I don't think this has to do with topological sorting so much as inferring the order of undeclared (but written) kind variables. You could, with -XTypeInType, always make the order explicit:
data T :: forall j k l x y z. (j -> k -> l) -> (x, y, z) -> * where MkT :: T a b
The order of these variables is derived from the extractHsTyRdrTyVars function and friends in RnTypes. I'm sure you could look closely at those functions and see where the behavior is coming from. It's very likely an improvement can be found here.
Richard
On Apr 12, 2016, at 7:47 PM, Ryan Scott
I'm doing some work in GHC that requires explicitly applying kinds to the kind variables of a data type. I noticed that the order in which the implicit kind variables are sorted is not as predictable as I originally thought. To illustrate what I mean, here is a GHCi session I had recently (with GHC HEAD):
$ /opt/ghc/head/bin/ghci -XTypeInType GHCi, version 8.1.20160412: http://www.haskell.org/ghc/ :? for help Loaded GHCi configuration from /home/ryanglscott/.ghci
data T (a :: j -> k -> l) (b :: (x, y, z)) = MkT :t MkT MkT :: forall x y z l k j (a :: j -> k -> l) (b :: (x, y, z)).
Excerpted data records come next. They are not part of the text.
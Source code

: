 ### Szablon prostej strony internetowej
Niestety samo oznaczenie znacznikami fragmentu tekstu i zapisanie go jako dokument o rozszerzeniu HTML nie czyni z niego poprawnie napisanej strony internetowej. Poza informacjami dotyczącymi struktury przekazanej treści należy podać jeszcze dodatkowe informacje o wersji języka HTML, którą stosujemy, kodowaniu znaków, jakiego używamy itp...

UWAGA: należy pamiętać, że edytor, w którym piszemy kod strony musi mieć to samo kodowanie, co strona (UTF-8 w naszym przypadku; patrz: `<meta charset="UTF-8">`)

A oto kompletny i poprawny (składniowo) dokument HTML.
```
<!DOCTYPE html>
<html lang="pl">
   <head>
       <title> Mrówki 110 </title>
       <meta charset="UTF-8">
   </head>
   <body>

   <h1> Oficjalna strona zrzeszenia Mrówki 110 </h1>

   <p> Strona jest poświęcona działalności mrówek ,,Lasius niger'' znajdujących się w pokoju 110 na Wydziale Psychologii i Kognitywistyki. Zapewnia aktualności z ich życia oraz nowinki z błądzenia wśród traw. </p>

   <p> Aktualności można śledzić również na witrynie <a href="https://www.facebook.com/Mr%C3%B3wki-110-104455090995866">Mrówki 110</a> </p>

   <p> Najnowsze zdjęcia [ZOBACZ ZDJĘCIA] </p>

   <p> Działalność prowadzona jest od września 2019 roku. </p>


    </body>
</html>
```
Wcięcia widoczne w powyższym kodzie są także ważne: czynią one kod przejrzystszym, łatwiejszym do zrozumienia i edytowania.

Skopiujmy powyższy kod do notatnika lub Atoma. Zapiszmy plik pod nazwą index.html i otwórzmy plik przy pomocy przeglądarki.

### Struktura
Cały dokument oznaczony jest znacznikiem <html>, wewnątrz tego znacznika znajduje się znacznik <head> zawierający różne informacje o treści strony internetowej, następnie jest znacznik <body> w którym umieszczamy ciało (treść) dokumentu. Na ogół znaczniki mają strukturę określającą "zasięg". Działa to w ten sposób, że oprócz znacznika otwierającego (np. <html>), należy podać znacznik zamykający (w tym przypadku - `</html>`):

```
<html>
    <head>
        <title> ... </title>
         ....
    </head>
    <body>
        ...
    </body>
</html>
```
T a b
Much to my surprise, the order of the kind variables wasn't [j, k, l, x, y, z], but rather [x, y, z, l, k, j]! I know that type variables are sorted with a stable topological sort [1], but there must be some other subtlety that I'm missing. How does GHC come up with the order [x, y, z, l, k, j]?
Ryan S. ----- [1] http://git.haskell.org/ghc.git/blob/d81cdc227cd487659995ddea577214314c9b4b97... _______________________________________________ ghc-devs mailing list ghc-devs@haskell.org http://mail.haskell.org/cgi-bin/mailman/listinfo/ghc-devs

Aha! For some reason, it never clicked that you could use forall
within a datatype's kind signature like that. That technique would, at
the very least, allow me to guarantee the order in which the kind
variables appear. Thanks!
It's a bit of a shame that type inference doesn't give you a reliable
order, but I suppose if you rely on -XTypeApplications working a
certain way, you're taking a risk by NOT using a forall.
Ryan S.
On Tue, Apr 12, 2016 at 10:30 PM, Richard Eisenberg
I don't think this has to do with topological sorting so much as inferring the order of undeclared (but written) kind variables. You could, with -XTypeInType, always make the order explicit:
data T :: forall j k l x y z. (j -> k -> l) -> (x, y, z) -> * where MkT :: T a b
The order of these variables is derived from the extractHsTyRdrTyVars function and friends in RnTypes. I'm sure you could look closely at those functions and see where the behavior is coming from. It's very likely an improvement can be found here.
Richard
On Apr 12, 2016, at 7:47 PM, Ryan Scott
wrote: I'm doing some work in GHC that requires explicitly applying kinds to the kind variables of a data type. I noticed that the order in which the implicit kind variables are sorted is not as predictable as I originally thought. To illustrate what I mean, here is a GHCi session I had recently (with GHC HEAD):
$ /opt/ghc/head/bin/ghci -XTypeInType GHCi, version 8.1.20160412: http://www.haskell.org/ghc/ :? for help Loaded GHCi configuration from /home/ryanglscott/.ghci
data T (a :: j -> k -> l) (b :: (x, y, z)) = MkT :t MkT MkT :: forall x y z l k j (a :: j -> k -> l) (b :: (x, y, z)). T a b
Much to my surprise, the order of the kind variables wasn't [j, k, l, x, y, z], but rather [x, y, z, l, k, j]! I know that type variables are sorted with a stable topological sort [1], but there must be some other subtlety that I'm missing. How does GHC come up with the order [x, y, z, l, k, j]?
Ryan S. ----- [1] http://git.haskell.org/ghc.git/blob/d81cdc227cd487659995ddea577214314c9b4b97... _______________________________________________ ghc-devs mailing list ghc-devs@haskell.org http://mail.haskell.org/cgi-bin/mailman/listinfo/ghc-devs

On Apr 12, 2016, at 10:44 PM, Ryan Scott
It's a bit of a shame that type inference doesn't give you a reliable order, but I suppose if you rely on -XTypeApplications working a certain way, you're taking a risk by NOT using a forall.
Inference is meant to give you a reliable ordering. If it's not, that's a bug!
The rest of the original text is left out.